寄付をすることで返礼品がもらえるふるさと納税は、その節税効果からも注目されています。所得税と住民税に節税効果があるふるさと納税ですが、相続税においても節税が可能です。今回は、ふるさと納税を利用して相続税を節税する方法についてチェックしていきましょう。
相続税とは
相続税とは、亡くなった方の遺産を相続によって受け継いだ場合や、遺言によって遺産を受け継いだ場合に、その遺産総額が大きいとかかる税金です。相続税は遺産が基礎控除額を超えると、金額に応じた相続税率が適用されていきます。ただし、その金額を超えないなら、相続税の申告自体必要なく、納税も必要ありません。
相続財産がいくらだと相続税がかかるのか
相続税がかかるのは、相続財産の金額が基礎控除の3,000万円と、法定相続人1人につき600万円の合計額(基礎控除額)以下の場合は、相続税の申告の必要はありませんし、相続税を納める義務もありません。ただし基礎控除額を超える場合は、相続税を以下の計算式に基づいて計算し、納めなくてはなりません。
相続税の基礎控除額の計算式:3,000万円+600万円×法定相続人の数
例えば、法定相続人が1人なら3,600万円、法定相続人が2人なら4,200万円が相続税の基礎控除額となります。そして、遺産がこの基礎控除の金額を超えた場合に、基礎控除を超えた分に課税される仕組みです。
ふるさと納税をおさらい
さて、相続税についてわかったところで、ふるさと納税についておさらいしておきましょう。皆さんの中にも、ふるさと納税をしたことがある人も多いのではないでしょうか。ふるさと納税の人気の理由として、充実した返礼品が挙げられます。ふるさと納税のサイトを見てみると、各自治体が出品している多くの返礼品がチェックできます。
例えば、なかなか遠出ができない場合でも、その土地の名産物などの返礼品を、寄付をすることで手に入れることが可能です。納税方法も簡単で、インターネットから申し込めるところがほとんど。実際には納めるはずの税金を寄付しているため、実質2,000円で返礼品がもらえるというお得な制度です。

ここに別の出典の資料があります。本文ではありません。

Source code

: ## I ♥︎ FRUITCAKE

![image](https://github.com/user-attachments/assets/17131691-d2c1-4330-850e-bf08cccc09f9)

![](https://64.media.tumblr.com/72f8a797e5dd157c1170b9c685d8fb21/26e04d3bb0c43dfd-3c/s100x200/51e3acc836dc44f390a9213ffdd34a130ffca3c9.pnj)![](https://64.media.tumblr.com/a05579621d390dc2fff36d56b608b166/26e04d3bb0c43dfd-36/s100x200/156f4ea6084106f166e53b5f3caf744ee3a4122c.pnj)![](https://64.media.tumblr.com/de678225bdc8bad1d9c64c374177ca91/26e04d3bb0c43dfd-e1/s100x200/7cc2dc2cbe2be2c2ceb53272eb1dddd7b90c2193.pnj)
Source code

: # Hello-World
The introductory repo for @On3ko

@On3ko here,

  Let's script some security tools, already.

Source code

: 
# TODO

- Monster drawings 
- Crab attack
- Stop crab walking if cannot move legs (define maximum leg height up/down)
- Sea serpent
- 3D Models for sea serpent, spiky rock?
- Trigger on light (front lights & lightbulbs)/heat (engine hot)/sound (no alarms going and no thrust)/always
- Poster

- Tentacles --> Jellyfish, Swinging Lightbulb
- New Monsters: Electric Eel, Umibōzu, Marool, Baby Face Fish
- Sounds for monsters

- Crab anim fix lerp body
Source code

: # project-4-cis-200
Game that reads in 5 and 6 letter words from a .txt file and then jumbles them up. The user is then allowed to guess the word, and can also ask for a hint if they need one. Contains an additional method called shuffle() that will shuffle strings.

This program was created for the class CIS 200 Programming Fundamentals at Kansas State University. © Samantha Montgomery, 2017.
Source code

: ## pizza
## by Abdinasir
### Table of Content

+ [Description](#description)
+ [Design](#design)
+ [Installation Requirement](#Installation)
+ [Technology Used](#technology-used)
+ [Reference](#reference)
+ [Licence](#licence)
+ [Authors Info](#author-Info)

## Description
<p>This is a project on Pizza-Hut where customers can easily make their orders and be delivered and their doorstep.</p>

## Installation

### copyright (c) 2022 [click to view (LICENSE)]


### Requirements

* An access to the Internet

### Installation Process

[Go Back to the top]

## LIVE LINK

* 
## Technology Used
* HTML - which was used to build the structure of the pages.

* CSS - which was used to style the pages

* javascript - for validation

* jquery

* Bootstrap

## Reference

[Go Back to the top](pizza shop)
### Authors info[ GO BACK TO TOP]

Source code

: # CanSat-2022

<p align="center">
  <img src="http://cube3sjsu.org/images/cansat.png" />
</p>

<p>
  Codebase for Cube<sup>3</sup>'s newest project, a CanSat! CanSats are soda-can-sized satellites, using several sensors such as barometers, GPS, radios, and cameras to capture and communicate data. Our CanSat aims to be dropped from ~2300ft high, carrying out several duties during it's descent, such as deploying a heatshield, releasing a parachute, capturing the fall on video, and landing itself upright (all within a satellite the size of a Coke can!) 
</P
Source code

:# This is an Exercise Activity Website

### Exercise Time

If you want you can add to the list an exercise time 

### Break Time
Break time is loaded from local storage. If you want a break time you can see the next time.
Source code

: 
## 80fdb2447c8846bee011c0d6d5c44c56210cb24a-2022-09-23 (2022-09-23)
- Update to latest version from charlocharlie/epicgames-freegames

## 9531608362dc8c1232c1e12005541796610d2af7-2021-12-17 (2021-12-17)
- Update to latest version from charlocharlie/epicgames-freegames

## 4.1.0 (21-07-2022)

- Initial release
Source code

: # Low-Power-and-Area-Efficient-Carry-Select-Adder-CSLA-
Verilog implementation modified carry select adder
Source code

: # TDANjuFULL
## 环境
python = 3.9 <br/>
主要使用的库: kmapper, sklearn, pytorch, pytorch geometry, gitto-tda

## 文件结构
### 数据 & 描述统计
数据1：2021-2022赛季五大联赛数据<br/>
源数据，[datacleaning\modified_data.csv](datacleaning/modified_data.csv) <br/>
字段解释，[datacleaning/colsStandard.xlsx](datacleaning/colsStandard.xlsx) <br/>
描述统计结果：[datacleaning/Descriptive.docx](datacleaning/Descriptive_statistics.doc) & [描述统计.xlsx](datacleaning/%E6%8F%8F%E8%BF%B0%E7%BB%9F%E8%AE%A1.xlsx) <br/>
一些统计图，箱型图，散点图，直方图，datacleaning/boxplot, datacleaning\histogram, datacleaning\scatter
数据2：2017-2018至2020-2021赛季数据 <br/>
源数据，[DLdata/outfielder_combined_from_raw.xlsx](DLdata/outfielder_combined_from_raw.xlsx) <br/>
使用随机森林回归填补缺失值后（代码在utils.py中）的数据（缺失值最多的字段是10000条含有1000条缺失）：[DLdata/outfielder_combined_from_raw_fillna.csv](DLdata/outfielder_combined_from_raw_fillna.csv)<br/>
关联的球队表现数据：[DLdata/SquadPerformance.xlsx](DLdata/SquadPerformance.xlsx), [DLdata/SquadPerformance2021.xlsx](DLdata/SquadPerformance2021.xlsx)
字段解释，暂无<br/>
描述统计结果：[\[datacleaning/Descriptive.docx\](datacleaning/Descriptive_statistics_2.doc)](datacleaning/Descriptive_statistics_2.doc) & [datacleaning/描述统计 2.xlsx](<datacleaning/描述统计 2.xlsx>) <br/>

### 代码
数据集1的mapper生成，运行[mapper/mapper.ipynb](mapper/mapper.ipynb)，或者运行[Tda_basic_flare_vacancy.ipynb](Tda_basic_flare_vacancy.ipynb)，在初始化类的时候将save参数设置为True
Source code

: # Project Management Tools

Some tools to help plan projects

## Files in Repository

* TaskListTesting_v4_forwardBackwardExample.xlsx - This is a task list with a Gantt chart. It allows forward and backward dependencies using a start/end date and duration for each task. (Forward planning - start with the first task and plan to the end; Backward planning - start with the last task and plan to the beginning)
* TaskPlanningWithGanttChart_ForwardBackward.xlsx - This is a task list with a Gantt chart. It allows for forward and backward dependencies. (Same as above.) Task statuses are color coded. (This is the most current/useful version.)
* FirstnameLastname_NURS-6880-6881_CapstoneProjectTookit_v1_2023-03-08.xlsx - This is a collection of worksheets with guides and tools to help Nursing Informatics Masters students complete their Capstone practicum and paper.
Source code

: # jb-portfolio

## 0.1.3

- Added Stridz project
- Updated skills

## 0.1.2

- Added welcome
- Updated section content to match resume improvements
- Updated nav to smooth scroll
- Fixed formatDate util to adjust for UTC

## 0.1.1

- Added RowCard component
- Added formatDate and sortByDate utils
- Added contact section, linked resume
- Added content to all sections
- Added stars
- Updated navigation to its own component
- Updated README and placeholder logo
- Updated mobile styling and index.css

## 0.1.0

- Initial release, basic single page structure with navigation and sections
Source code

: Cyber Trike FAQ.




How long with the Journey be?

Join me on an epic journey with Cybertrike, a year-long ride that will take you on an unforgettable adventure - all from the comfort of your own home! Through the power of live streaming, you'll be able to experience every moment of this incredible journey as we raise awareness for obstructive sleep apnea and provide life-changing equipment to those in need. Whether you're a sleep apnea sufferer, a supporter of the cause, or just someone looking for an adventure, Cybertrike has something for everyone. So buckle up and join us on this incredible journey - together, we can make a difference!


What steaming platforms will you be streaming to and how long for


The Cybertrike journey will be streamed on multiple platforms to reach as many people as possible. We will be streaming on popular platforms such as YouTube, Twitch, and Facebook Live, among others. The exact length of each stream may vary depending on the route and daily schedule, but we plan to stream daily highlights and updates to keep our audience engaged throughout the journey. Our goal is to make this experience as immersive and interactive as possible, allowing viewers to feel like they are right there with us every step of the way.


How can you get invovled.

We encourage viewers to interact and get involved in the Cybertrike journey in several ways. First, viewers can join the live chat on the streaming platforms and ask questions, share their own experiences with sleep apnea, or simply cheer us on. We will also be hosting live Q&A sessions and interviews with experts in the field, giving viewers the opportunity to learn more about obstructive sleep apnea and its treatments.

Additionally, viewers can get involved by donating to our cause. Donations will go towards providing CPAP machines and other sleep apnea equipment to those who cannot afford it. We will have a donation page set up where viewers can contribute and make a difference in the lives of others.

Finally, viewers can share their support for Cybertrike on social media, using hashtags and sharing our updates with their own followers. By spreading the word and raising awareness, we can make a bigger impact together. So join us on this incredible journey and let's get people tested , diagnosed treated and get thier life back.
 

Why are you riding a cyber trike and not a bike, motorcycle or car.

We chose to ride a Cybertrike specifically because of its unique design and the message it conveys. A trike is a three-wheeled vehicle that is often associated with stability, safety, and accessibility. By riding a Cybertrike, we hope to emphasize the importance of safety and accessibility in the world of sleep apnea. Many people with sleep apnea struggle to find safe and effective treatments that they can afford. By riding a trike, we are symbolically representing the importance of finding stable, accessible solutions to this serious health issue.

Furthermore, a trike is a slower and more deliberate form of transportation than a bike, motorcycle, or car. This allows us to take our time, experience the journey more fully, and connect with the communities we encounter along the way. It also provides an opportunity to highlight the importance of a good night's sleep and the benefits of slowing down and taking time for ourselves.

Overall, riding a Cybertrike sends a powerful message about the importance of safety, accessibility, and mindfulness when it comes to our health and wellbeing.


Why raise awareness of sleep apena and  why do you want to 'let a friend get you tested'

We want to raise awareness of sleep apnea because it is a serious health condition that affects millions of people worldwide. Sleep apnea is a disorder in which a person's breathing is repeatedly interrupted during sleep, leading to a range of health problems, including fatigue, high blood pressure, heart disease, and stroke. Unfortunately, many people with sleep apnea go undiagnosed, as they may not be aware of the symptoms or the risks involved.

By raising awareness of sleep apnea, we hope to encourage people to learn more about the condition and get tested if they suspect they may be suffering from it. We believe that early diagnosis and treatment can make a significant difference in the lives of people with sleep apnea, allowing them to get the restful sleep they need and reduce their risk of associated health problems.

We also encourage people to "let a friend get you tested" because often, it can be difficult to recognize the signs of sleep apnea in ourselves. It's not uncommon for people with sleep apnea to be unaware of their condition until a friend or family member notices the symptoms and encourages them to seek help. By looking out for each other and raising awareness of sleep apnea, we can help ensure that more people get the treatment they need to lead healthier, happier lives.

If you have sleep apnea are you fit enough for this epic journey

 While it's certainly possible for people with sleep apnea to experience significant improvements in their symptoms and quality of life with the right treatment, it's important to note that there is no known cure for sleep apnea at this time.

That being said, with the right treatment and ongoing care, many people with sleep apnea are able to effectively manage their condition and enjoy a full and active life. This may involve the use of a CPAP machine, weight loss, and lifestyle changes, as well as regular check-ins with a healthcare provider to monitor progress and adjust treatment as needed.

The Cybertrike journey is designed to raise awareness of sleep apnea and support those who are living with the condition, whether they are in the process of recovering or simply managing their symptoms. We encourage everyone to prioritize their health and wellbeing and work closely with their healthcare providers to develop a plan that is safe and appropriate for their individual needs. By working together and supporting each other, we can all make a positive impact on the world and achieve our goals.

そして、返礼品以上にメリットとなっているのが節税です。ふるさと納税を使って地方自治体に寄附をすると、寄附した金額から2,000円を差し引いた全額が、翌年納税する住民税や所得税から還付式で控除してもらえるという利点があります。この節税効果も人気の要因の一つですが、最近では住民税や所得税はもちろん、相続税にも節税効果があると注目されています。
ふるさと納税で相続税を節税できる
相続税にはいくつかの控除制度があります。その中の一つがふるさと納税で、相続が開始してからでも受けられる控除制度であることから注目されています。ふるさと納税は、税務上の取り扱いはあくまで寄附であり税金ではありません。一定の団体に寄附する寄付金は相続税が非課税となることから、ふるさと納税にもこのルールが当てはまります。
この場合、相続によって遺産を得た人が相続税申告期限である10ヶ月以内にふるさと納税をすると、納税した全額が相続税の課税対象から除外されます。
ふるさと納税で相続税を節税する条件
相続税を、ふるさと納税を利用することで節税するにはいくつかクリアすべき要件があります。それらを満たしていない場合はふるさと納税で相続税を節税することが難しくなるので注意が必要です。
・遺言書による寄附ではないこと。
・相続税の申告期限(10ヶ月以内)の間に寄附が完了し、寄付証明書を添付した相続税の申告書を提出すること。
・ふるさと納税をする前に遺産分割協議が完了しており、預金の名義変更なども終わっていること。
・現預金以外の相続財産は、換金せずに寄附すること。
ふるさと納税で相続税を節税する際の注意点
まず、遺言書による寄付の場合は課税されません。そのためふるさと納税ではなく、営利目的の会社などへの寄附でも遺言書によるものであれば相続税が課税されることはありません。
一番注意しなければいけないのは、相続税の申告期限(10ヶ月以内)の間に寄付を終え、その証明書を添えて申告書を提出しておく必要があることではないでしょうか。これを知らなかったり、きちんと期限内に完了できないと、ふるさと納税を利用した相続税の節税ができませんので気をつけましょう。
今回は、ふるさと納税を利用して、相続税を節税する方法をご紹介しました。相続税の支払義務のある方は、ふるさと納税を利用して節税対策をするのも一つの方法です。ふるさと納税で相続税を節税するにはいくつかの要件をクリアする必要があるので、相続税が発生することがわかり次第要件を確認し、要件をクリアできるようでしたら早め早めに行動していく良いでしょう。
また、ふるさと納税をすることで、返礼品を受け取ることができたりと、節税の他にもメリットがあります。節税効果もあり、その地域の返礼品ももらえるお得なふるさと納税は、活用しない手はありませんね。